> What you will do: Take each line from the material below that includes the string "wrapping" and copy it.

> Recorded data:
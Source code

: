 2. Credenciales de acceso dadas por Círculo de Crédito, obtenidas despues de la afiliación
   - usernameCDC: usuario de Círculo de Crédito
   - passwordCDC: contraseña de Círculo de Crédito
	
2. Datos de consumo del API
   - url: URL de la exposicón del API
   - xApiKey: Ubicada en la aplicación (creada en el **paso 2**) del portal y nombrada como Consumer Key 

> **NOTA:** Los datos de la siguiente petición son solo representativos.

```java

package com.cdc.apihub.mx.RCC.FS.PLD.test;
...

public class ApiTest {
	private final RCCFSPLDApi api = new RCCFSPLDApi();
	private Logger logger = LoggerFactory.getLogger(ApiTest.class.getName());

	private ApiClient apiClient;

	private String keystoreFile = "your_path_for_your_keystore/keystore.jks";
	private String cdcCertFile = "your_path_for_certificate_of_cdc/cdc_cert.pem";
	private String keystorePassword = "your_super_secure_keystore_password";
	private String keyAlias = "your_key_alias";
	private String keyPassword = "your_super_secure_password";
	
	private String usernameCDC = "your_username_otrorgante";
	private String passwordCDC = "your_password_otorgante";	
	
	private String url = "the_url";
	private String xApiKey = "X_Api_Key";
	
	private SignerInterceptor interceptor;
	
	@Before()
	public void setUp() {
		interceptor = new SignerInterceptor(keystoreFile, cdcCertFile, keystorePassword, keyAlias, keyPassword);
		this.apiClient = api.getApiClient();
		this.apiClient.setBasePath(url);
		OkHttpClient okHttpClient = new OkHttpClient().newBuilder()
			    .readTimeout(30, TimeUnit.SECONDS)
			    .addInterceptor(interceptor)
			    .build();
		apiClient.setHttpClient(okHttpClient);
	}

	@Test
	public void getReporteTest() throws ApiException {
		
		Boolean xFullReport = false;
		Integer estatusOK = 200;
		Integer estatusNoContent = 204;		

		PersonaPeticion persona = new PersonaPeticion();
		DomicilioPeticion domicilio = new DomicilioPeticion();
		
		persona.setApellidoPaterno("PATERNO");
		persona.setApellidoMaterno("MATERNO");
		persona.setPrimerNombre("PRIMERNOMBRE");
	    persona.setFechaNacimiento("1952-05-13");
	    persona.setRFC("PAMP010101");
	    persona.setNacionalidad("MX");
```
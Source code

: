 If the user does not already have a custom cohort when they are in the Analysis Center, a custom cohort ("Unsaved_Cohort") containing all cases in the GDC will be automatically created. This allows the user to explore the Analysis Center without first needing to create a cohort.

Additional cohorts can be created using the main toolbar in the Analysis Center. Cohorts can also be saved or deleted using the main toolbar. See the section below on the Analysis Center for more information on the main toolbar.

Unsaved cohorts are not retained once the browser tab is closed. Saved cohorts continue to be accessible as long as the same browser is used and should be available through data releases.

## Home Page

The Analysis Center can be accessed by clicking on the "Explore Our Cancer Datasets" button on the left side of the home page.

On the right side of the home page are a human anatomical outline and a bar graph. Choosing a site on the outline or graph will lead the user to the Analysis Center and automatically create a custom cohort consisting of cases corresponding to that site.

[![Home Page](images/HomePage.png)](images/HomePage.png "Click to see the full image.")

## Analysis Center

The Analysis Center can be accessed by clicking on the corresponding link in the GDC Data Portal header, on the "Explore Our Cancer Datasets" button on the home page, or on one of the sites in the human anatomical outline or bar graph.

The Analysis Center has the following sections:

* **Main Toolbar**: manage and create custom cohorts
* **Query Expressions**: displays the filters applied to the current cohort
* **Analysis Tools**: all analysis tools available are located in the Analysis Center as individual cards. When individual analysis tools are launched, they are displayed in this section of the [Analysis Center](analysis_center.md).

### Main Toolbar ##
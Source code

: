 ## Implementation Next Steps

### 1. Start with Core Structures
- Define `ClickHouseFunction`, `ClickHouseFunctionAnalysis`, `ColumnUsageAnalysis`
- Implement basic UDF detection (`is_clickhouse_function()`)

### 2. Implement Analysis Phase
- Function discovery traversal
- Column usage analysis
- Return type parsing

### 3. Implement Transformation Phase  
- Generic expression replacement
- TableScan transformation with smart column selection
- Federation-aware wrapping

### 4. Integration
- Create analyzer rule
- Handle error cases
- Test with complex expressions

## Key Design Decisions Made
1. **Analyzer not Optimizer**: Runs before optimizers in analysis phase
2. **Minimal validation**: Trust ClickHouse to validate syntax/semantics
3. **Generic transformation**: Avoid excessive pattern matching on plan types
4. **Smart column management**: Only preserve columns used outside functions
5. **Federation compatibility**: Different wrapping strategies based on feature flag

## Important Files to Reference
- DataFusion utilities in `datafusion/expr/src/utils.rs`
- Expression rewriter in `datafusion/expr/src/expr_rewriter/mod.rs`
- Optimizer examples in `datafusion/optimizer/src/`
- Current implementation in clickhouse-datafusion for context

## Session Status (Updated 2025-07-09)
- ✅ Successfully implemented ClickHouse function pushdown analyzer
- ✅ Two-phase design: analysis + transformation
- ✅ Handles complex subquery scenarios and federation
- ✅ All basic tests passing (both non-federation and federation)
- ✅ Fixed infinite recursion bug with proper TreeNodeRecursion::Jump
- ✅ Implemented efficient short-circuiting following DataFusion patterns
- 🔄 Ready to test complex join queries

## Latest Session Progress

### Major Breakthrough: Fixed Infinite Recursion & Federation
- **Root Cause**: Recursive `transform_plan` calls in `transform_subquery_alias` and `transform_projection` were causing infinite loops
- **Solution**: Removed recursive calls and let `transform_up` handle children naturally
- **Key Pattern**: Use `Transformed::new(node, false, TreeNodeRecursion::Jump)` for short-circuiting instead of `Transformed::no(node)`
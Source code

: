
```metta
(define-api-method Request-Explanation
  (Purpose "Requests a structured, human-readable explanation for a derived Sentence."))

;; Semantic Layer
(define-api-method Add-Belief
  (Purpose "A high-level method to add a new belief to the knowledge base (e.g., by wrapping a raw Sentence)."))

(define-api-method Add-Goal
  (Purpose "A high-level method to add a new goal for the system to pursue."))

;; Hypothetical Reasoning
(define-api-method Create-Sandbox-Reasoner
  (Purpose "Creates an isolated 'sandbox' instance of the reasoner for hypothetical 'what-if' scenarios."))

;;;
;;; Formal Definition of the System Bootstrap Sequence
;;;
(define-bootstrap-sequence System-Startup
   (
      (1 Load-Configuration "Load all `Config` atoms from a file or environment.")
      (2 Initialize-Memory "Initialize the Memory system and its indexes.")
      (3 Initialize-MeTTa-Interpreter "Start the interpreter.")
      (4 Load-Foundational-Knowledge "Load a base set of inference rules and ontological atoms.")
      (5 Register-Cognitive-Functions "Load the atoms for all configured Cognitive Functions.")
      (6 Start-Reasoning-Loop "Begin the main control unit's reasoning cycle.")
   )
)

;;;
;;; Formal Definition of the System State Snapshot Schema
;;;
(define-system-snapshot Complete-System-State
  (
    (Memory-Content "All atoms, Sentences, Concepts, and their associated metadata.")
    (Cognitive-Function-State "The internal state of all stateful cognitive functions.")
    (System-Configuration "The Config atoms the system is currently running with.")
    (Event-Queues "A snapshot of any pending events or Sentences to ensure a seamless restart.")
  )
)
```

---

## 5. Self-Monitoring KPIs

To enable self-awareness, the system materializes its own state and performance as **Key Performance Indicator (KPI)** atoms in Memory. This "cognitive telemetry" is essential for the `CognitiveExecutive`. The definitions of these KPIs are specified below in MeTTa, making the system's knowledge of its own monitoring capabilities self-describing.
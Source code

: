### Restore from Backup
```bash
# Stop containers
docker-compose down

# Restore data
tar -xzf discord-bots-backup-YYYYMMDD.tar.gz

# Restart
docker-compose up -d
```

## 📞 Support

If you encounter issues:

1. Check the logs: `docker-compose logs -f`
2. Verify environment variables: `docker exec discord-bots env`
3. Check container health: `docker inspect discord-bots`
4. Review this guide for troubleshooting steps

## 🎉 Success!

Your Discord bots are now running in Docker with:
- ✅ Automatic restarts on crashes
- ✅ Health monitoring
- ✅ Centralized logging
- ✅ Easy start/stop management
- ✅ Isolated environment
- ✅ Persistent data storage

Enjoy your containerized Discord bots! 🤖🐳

> Exercise result:
- Federation-aware wrapping
5. **Federation compatibility**: Different wrapping strategies based on feature flag
  (Purpose "A high-level method to add a new belief to the knowledge base (e.g., by wrapping a raw Sentence)."))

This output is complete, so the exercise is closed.